◆ **Exercise directions**
Search the records below for the string "design" and copy each line where it turns up.

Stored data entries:
"""
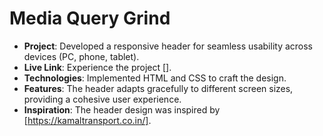# Media Query Grind

- **Project**: Developed a responsive header for seamless usability across devices (PC, phone, tablet).
- **Live Link**: Experience the project [].
- **Technologies**: Implemented HTML and CSS to craft the design.
- **Features**: The header adapts gracefully to different screen sizes, providing a cohesive user experience.
- **Inspiration**: The header design was inspired by [https://kamaltransport.co.in/].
"""
◆ **Output for this exercise**
- **Technologies**: Implemented HTML and CSS to craft the design.
- **Inspiration**: The header design was inspired by [https://kamaltransport.co.in/].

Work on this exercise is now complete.